While retail grocery prices remained deflationary in April, they again eased sequentially, signaling potential good news for beaten-up same-store-sales — and perhaps, short-term margin pressure.
Figures from the U.S. Bureau of Labor Statistics released Friday indicated the Consumer Price Index (CPI) for food at home was -0.8% in April — an improvement from a decrease of 0.9% in March and February’s 1.7% decline. Within the basket, vegetables and fruits both turned inflationary, with the former CPI improving to +1.8% (from -4.1% in March), and the latter accelerating to +1.1% in April vs. -0.5% in March.
Protein deflation worsened slightly, behind dips in dairy (-0.2% from +0.2% in March). Beef (-4.2%) and eggs (-15.8%) improved sequentially.
The CPI report followed Thursday’s indication that prices at the producer level improved strongly in April. Typically, the lag between rising supermarket input costs and retail prices can pressure profits. Retailers have said they need to be cautious passing along those increases due to competitive pressures.

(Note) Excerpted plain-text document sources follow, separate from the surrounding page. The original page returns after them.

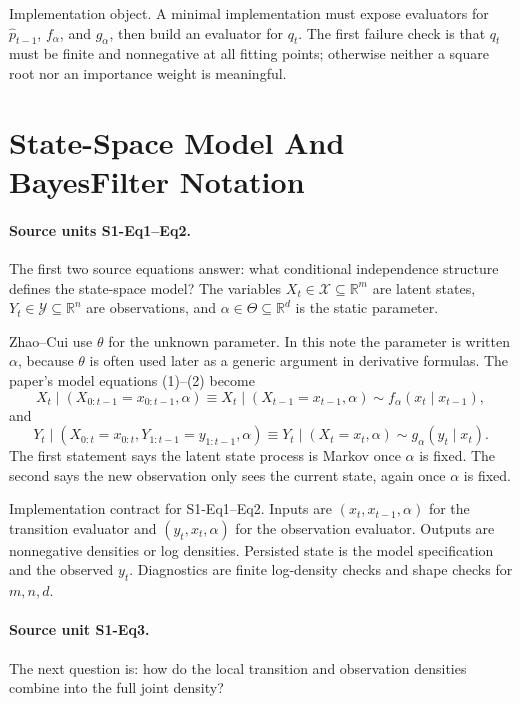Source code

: \documentclass[11pt]{article}
\newcommand{\R}{\mathbb R}
\begin{document}
Implementation object.  A minimal implementation must expose evaluators for
\(\widehat p_{t-1}\), \(f_\alpha\), and \(g_\alpha\), then build an evaluator
for \(q_t\).  The first failure check is that \(q_t\) must be finite and
nonnegative at all fitting points; otherwise neither a square root nor an
importance weight is meaningful.

\section{State-Space Model And BayesFilter Notation}

\paragraph{Source units S1-Eq1--Eq2.}
The first two source equations answer: what conditional independence structure
defines the state-space model?  The variables \(X_t\in\mathcal X\subseteq\R^m\)
are latent states, \(Y_t\in\mathcal Y\subseteq\R^n\) are observations, and
\(\alpha\in\Theta\subseteq\R^d\) is the static parameter.

Zhao--Cui use \(\theta\) for the unknown parameter.  In this note the parameter
is written \(\alpha\), because \(\theta\) is often used later as a generic
argument in derivative formulas.  The paper's model equations (1)--(2) become
\[
    X_t\mid (X_{0:t-1}=x_{0:t-1},\alpha)
    \equiv
    X_t\mid (X_{t-1}=x_{t-1},\alpha)
    \sim f_\alpha(x_t\mid x_{t-1}),
    \tag{BF-1}
\]
and
\[
    Y_t\mid (X_{0:t}=x_{0:t},Y_{1:t-1}=y_{1:t-1},\alpha)
    \equiv
    Y_t\mid (X_t=x_t,\alpha)
    \sim g_\alpha(y_t\mid x_t).
    \tag{BF-2}
\]
The first statement says the latent state process is Markov once \(\alpha\) is
fixed.  The second says the new observation only sees the current state, again
once \(\alpha\) is fixed.

Implementation contract for S1-Eq1--Eq2.  Inputs are \((x_t,x_{t-1},\alpha)\)
for the transition evaluator and \((y_t,x_t,\alpha)\) for the observation
evaluator.  Outputs are nonnegative densities or log densities.  Persisted
state is the model specification and the observed \(y_t\).  Diagnostics are
finite log-density checks and shape checks for \(m,n,d\).

\paragraph{Source unit S1-Eq3.}
The next question is: how do the local transition and observation densities
combine into the full joint density?
\end{document}
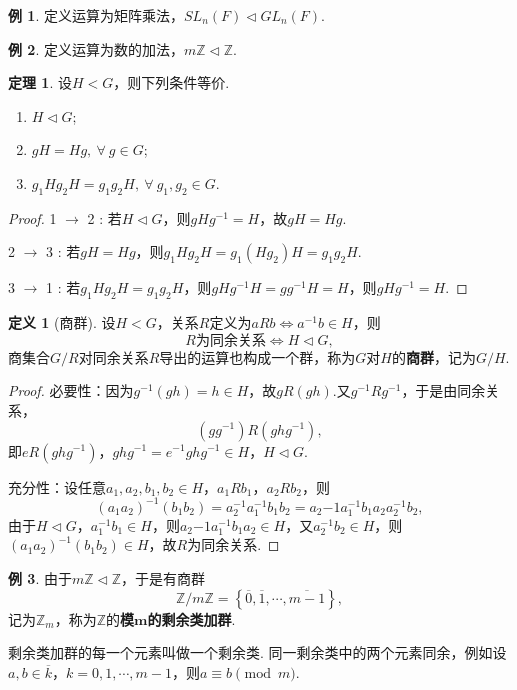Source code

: \documentclass[12pt]{ctexart}
\theoremstyle{definition}
\newtheorem{definition}{定义}
\newtheorem{theorem}{定理}
\newtheorem{example}{例}
\theoremstyle{plain}
\begin{document}
	\begin{example}
		定义运算为矩阵乘法，$SL_n(F)\vartriangleleft GL_n(F)$.
	\end{example}
	\begin{example}
		定义运算为数的加法，$m\mathbb{Z}\vartriangleleft \mathbb{Z}$.
	\end{example}
	\begin{theorem}
		设$H<G$，则下列条件等价.
		\begin{enumerate}
			\item $H\vartriangleleft G$;
			\item $gH=Hg,\ \forall\ g\in G$;
			\item $g_1Hg_2H=g_1g_2H,\ \forall\ g_1,g_2\in G$.
		\end{enumerate}
	\end{theorem}
	\begin{proof}
		1 $\to$ 2 : 若$H\vartriangleleft G$，则$gHg^{-1}=H$，故$gH=Hg$.
		
		2 $\to$ 3 : 若$gH=Hg$，则$g_1Hg_2H=g_1(Hg_2)H=g_1g_2H$.
		
		3 $\to$ 1 : 若$g_1Hg_2H=g_1g_2H$，则$gHg^{-1}H=gg^{-1}H=H$，则$gHg^{-1}=H$.
	\end{proof}
	\begin{definition}[商群]
		设$H<G$，关系$R$定义为$aRb\iff a^{-1}b\in H$，则
		$$R\text{为同余关系}\iff H\vartriangleleft G,$$
		商集合$G/R$对同余关系$R$导出的运算也构成一个群，称为$G$对$H$的\textbf{商群}，记为$G/H$.
	\end{definition}
	\begin{proof}
		必要性：因为$g^{-1}(gh)=h\in H$，故$gR(gh)$.又$g^{-1}Rg^{-1}$，于是由同余关系，$$(gg^{-1})R(ghg^{-1}),$$即$eR(ghg^{-1})$，$ghg^{-1}=e^{-1}ghg^{-1}\in H$，$H\vartriangleleft G$.
		
		充分性：设任意$a_1,a_2,b_1,b_2\in H$，$a_1Rb_1$，$a_2Rb_2$，则
		$$(a_1a_2)^{-1}(b_1b_2)=a_2^{-1}a_1^{-1}b_1b_2=a_2{-1}a_1^{-1}b_1a_2a_2^{-1}b_2,$$
		由于$H\vartriangleleft G$，$a_1^{-1}b_1\in H$，则$a_2{-1}a_1^{-1}b_1a_2\in H$，又$a_2^{-1}b_2\in H$，则$(a_1a_2)^{-1}(b_1b_2)\in H$，故$R$为同余关系.
	\end{proof}
	\begin{example}
		由于$m\mathbb{Z}\vartriangleleft\mathbb{Z}$，于是有商群
		$$\mathbb{Z}/m\mathbb{Z}=\left\{\overline{0},\overline{1},\cdots,\overline{m-1}\right\},$$
		记为$\mathbb{Z}_m$，称为$\mathbb{Z}$的\textbf{模$\boldsymbol{m}$的剩余类加群}.
	\end{example}
	剩余类加群的每一个元素叫做一个剩余类. 同一剩余类中的两个元素同余，例如设$a,b\in\overline{k}$，$k=0,1,\cdots,m-1$，则$a\equiv b\pmod m$. 
\end{document}
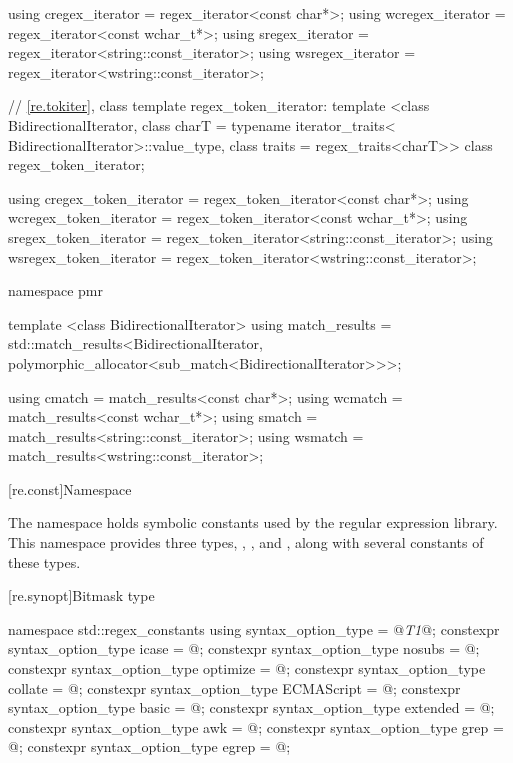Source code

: \begin{codeblock}
{  using cregex_iterator  = regex_iterator<const char*>;
  using wcregex_iterator = regex_iterator<const wchar_t*>;
  using sregex_iterator  = regex_iterator<string::const_iterator>;
  using wsregex_iterator = regex_iterator<wstring::const_iterator>;

  // \ref{re.tokiter}, class template regex_token_iterator:
  template <class BidirectionalIterator, 
            class charT = typename iterator_traits<
              BidirectionalIterator>::value_type,
            class traits = regex_traits<charT>>
    class regex_token_iterator;

  using cregex_token_iterator  = regex_token_iterator<const char*>;
  using wcregex_token_iterator = regex_token_iterator<const wchar_t*>;
  using sregex_token_iterator  = regex_token_iterator<string::const_iterator>;
  using wsregex_token_iterator = regex_token_iterator<wstring::const_iterator>;

  namespace pmr {
    template <class BidirectionalIterator>
      using match_results =
        std::match_results<BidirectionalIterator,
                           polymorphic_allocator<sub_match<BidirectionalIterator>>>;

    using cmatch  = match_results<const char*>;
    using wcmatch = match_results<const wchar_t*>;
    using smatch  = match_results<string::const_iterator>;
    using wsmatch = match_results<wstring::const_iterator>;
  }
}
\end{codeblock}

[re.const]{Namespace }

\pnum
{}%
The namespace  holds
symbolic constants used by the regular expression library.  This
namespace provides three types, , 
, and , along with several
constants of these types.

[re.synopt]{Bitmask type }
%
%
\begin{codeblock}
namespace std::regex_constants {
  using syntax_option_type = @\textit{T1}@;
  constexpr syntax_option_type icase = @\unspec@;
  constexpr syntax_option_type nosubs = @\unspec@;
  constexpr syntax_option_type optimize = @\unspec@;
  constexpr syntax_option_type collate = @\unspec@;
  constexpr syntax_option_type ECMAScript = @\unspec@;
  constexpr syntax_option_type basic = @\unspec@;
  constexpr syntax_option_type extended = @\unspec@;
  constexpr syntax_option_type awk = @\unspec@;
  constexpr syntax_option_type grep = @\unspec@;
  constexpr syntax_option_type egrep = @\unspec@;
}
\end{codeblock}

In a note to clients, RBC Capital analyst Bill Kirk said improvements, and ultimately inflation, in the food-at-home number allow for comparable store sales to accelerate and cost deleverage to ease but may bring short-term gross margin pressure. “We believe we are at the precipice of food inflation, and consider Sprouts, Smart & Final, Kroger and Supervalu most levered to upside,” Kirk said.
Food-away-from-home stayed inflationary during April at +2.4%, the bureau said.
“We expect rising costs will get passed through, albeit with a slight lag … but we do not expect a meaningful decline in margins,” Shane Higgins, a Deutsche Bank analyst, said in a research note. “The market remains rational today and, in the context of a steadily growing economy and reasonable healthy consumer, we view the return of modest inflation as unequivocally positive for the grocers and foodservice distributors.”